This is the first of a few posts with a variety of ways the EEG can show an epileptogenic process. The morphology of the underlying process are quite dramatically varied.
The two images below show the referential and sequential montage display of an active right temporal-parietal spike and slow wave focus, seen in a child clinically diagnosed with an attachment disorder. There was no history of convulsion, nor any suspicion of the actual underlying pathophysiological basis for the behavioral presentation.

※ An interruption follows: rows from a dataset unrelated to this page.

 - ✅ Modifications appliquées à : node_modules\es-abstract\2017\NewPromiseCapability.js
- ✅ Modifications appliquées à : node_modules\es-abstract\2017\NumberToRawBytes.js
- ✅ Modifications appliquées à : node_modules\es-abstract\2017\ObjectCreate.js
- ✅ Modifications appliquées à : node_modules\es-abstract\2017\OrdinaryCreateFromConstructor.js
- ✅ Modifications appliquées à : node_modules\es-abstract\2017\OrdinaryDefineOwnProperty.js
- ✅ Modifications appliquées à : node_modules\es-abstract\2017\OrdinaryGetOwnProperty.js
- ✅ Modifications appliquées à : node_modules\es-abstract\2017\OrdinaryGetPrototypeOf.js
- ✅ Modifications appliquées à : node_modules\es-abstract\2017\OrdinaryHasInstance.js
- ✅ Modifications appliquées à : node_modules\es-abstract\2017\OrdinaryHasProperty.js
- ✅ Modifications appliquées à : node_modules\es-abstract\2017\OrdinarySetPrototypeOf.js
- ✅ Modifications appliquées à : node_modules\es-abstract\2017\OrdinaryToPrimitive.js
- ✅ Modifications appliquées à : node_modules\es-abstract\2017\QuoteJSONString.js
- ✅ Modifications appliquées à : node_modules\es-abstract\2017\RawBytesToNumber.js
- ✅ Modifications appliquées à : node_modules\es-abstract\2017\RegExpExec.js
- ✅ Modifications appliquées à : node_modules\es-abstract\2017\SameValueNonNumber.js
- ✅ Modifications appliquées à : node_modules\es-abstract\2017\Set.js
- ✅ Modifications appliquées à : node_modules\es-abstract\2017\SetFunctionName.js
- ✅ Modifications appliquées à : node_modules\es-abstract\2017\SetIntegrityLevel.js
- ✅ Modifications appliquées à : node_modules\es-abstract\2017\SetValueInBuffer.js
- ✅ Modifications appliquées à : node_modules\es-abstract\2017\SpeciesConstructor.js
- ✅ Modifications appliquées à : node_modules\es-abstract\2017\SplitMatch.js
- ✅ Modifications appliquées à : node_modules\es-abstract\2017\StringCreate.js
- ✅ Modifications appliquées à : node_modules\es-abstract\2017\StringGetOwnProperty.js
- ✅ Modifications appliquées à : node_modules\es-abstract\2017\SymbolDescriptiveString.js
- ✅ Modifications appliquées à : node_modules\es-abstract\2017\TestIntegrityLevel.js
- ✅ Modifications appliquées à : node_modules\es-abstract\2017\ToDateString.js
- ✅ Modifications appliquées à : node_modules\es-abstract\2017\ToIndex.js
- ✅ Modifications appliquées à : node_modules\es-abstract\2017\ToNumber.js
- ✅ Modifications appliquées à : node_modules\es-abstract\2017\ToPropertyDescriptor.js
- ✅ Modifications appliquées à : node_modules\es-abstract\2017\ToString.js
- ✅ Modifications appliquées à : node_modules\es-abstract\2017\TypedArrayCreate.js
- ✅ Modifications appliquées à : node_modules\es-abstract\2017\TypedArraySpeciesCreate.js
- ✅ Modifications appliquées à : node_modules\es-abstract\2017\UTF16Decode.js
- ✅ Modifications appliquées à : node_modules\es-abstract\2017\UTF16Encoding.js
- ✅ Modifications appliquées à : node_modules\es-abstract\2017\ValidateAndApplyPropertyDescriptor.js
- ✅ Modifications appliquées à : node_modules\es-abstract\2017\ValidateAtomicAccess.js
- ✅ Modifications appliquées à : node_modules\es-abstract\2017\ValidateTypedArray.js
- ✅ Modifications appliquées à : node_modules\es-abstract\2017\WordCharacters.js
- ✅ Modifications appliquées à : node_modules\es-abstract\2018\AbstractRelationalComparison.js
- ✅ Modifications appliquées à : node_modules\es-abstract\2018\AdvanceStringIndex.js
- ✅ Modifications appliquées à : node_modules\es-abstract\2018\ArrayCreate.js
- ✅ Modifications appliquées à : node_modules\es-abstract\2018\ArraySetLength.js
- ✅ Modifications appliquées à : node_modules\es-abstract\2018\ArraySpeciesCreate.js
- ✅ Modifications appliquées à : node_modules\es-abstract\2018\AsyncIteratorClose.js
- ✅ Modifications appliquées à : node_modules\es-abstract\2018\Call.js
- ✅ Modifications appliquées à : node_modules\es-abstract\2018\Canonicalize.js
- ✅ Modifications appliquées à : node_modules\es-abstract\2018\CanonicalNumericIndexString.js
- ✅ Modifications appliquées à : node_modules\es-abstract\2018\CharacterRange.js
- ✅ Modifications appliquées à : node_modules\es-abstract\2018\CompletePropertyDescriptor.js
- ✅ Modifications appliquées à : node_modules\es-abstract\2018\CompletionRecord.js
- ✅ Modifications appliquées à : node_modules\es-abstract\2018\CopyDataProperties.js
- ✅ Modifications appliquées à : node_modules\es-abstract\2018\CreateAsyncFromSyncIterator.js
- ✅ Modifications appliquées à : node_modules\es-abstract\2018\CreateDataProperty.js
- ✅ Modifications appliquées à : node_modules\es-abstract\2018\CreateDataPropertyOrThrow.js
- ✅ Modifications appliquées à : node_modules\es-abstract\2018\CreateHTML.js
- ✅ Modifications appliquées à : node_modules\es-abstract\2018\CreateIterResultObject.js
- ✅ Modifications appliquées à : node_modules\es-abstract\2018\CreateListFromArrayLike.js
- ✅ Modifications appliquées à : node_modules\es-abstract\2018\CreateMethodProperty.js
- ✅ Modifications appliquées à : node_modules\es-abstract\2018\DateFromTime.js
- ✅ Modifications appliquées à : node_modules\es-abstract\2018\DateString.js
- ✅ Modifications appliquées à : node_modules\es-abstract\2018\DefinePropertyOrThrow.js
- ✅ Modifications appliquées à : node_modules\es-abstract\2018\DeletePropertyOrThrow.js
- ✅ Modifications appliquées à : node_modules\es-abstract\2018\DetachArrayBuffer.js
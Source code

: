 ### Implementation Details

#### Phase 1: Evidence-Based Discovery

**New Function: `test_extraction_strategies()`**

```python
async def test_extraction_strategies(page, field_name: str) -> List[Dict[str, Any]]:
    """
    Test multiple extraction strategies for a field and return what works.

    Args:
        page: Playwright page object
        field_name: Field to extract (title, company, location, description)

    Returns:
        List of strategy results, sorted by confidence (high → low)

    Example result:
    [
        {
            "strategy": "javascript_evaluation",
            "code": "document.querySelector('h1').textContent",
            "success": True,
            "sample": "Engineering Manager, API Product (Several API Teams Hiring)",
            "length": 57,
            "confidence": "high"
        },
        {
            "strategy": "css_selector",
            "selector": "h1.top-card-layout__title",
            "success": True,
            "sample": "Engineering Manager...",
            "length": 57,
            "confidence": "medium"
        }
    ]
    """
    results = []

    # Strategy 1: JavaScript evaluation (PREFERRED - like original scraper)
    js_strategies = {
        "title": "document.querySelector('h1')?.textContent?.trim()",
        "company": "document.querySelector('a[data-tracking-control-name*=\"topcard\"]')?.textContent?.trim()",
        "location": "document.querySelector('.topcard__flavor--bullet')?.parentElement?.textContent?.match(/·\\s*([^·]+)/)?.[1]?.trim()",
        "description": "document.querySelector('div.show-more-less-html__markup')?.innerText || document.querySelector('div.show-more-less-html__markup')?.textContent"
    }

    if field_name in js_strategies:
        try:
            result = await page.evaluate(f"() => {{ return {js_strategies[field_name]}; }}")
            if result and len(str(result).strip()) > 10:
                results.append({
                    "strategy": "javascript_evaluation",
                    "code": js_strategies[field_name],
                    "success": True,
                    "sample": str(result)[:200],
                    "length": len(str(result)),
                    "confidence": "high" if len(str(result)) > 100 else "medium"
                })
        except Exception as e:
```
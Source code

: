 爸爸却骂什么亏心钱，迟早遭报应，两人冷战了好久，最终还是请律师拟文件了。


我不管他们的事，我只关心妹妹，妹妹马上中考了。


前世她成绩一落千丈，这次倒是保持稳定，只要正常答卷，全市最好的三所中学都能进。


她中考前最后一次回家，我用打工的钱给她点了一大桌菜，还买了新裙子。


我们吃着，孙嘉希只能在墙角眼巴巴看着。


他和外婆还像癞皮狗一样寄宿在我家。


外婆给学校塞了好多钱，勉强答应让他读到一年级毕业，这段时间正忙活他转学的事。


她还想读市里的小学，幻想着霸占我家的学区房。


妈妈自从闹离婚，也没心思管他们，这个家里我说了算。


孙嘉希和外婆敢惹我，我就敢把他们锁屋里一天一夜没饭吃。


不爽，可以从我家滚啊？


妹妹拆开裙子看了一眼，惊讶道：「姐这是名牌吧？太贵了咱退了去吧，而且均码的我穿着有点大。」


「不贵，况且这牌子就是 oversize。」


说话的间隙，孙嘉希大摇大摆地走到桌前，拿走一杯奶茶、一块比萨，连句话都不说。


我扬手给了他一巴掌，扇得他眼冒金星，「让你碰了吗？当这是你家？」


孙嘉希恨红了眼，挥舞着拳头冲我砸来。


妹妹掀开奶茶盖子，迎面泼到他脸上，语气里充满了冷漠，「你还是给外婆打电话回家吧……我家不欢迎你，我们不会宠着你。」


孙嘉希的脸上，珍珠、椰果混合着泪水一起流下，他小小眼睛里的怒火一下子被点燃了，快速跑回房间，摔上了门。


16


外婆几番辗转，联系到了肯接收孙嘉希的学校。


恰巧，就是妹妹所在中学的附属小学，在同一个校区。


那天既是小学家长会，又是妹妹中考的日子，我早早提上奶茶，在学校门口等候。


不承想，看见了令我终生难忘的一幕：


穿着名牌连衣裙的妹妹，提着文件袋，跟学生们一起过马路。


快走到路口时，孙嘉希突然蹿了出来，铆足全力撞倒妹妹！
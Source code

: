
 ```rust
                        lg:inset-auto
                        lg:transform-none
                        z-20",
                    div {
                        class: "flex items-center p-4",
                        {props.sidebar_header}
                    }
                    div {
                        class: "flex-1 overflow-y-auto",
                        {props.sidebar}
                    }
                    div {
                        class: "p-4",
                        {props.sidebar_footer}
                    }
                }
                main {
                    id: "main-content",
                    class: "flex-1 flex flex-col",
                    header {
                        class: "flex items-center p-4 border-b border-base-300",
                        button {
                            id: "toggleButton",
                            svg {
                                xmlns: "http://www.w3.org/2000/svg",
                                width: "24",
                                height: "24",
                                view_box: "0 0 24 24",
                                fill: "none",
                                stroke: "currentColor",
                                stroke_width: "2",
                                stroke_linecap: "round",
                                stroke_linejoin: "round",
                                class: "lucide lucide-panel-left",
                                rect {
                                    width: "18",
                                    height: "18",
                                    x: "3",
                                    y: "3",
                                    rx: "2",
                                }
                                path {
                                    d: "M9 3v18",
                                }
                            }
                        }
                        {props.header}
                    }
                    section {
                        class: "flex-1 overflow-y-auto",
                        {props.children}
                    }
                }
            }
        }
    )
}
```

The focus cortical area is normally involved in comprehension of facial expression and body language, as well as the prosodic (emotive) aspects of language. Any disturbance in that cortical area’s function generally has social contextual implications for behavior due to “prosodic blindness”. (see: Van Bloem, L. QEEG in Children with Reactive Attachment Disorder,
Journal of Neurotherapy, 4(4), 2001.
The implications for treatment option with this pathophysiological source for the behavioral presentation which could really only be discovered through the EEG are enormous. The use of an anticonvulsant or an approach with one of the proven efficacious applications of Neurofeedback in treating epilepsy can be used to target the underlying cause, rather than trying to effect some symptomatic control with antipsychotic or antidepressant medications so commonly used in these situations of severe attachment disorder. (see a review of SMR applied to epilepsy by Dr. M. Barry Sterman, Professor Emeritus, UCLA, from 2000 in Clinical Electroencephalography’s special edition on Neurofeedback)
In these images the referential focus is seen associated with the largest waveform, though in the sequential data the 180 degree phase reversal points to the focus.